¿Qué buscas, poeta, en el ocaso?
¡Por fin! Tenía muy abandonado este blog, no por falta de tela que cortar sino porque he tenido que cortarla de otro modo. Si yo escribiera aquí las reflexiones sugeridas por mi entorno inmediato, me vería en un compromiso; y no me refiero a las consecuencias políticas, pues no es ese el material que me interesa, sino el material literario. Así que no pienso seguir fingiendo que un blog es un diario, y haré como Tolstoi, que llevaba un diario íntimo que iba "olvidando" en todas partes para que lo leyera su mujer y otro íntimo-íntimo, que guardaba bajo llave. Ni qué decir tiene que en lo que a mí respecta, este blog hará las veces del primero y el segundo, ese diario “superíntimo”, que llevo desde hace más de veinte años, estará cada vez más oculto, y cada vez más gordo.
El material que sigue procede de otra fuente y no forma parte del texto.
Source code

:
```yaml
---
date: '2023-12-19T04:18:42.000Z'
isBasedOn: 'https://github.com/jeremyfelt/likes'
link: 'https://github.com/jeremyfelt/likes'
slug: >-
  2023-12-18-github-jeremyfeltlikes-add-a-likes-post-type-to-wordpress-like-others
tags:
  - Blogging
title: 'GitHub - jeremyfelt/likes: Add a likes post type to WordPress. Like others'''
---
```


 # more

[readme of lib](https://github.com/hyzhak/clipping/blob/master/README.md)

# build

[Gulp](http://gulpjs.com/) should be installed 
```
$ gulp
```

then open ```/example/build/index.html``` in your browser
El material literario al que me refiero es puramente humano, palpitante: está hecho de vida y carne. Y una vez más, la observación de que así como los individuos, en su mismidad más unívoca, son fundamentales para la literatura, por imprevisibles, en su comportamiento como grupo son bastante unánimes. Hay una suerte de fenotipos psicológicos que se repiten en cualquier agrupamiento, y no voy a detenerme en ello; es el material del que se nutren los cotilleos y la telebasura. Prosa fácil.
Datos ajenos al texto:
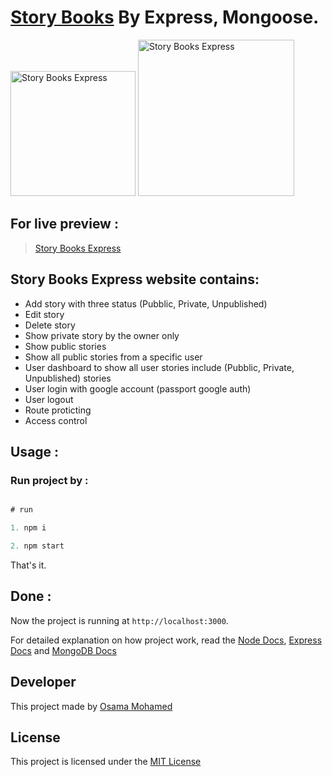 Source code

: # [Story Books](https://storybooks-node-osama-mohamed.herokuapp.com) By Express, Mongoose.

[<img src="https://nodejs.org/static/images/logos/nodejs-new-pantone-black.png" width="200" title="Story Books Express" >](https://storybooks-node-osama-mohamed.herokuapp.com)
[<img src="https://webassets.mongodb.com/_com_assets/cms/mongodb-logo-rgb-j6w271g1xn.jpg" width="250" title="Story Books Express" >](https://storybooks-node-osama-mohamed.herokuapp.com)

## For live preview :
> [Story Books Express](https://storybooks-node-osama-mohamed.herokuapp.com)


## Story Books Express website contains:
* Add story with three status (Pubblic, Private, Unpublished)
* Edit story
* Delete story
* Show private story by the owner only
* Show public stories
* Show all public stories from a specific user
* User dashboard to show all user stories include (Pubblic, Private, Unpublished) stories
* User login with google account (passport google auth)
* User logout
* Route proticting
* Access control

## Usage :
### Run project by :

``` javascript

# run 

1. npm i

2. npm start

```

That's it.

## Done :

Now the project is running at `http://localhost:3000`.


For detailed explanation on how project work, read the [Node Docs](https://nodejs.org/en/docs/), [Express Docs](http://expressjs.com/en/guide/routing.html) and [MongoDB Docs](https://docs.mongodb.com/)

## Developer
This project made by [Osama Mohamed](https://www.facebook.com/osama.mohamed.ms)

## License
This project is licensed under the [MIT License](https://opensource.org/licenses/MIT)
En otro orden de cosas, y para no perder la costumbre, ¿sabían que las adhesiones a Dinamarca por su valerosa defensa de la libertad alcanzan al día de hoy las 34.353 firmas, mientras que las surgidas para apoyar a quienes la pretenden sofocar a machetazos (a la libertad, me refiero), llevaban ya más de 209.000 a día 16 del presente? “¡Amargo caminar, porque el camino pesa en el corazón!... ¿qué buscas, poeta, en el ocaso? Y ya que estoy con Machado: ¿Cuál de las diecisiete Españas ha de helarte el corazón, españolito que-vienes-al mundo-te-guarde-Dios? Da miedo.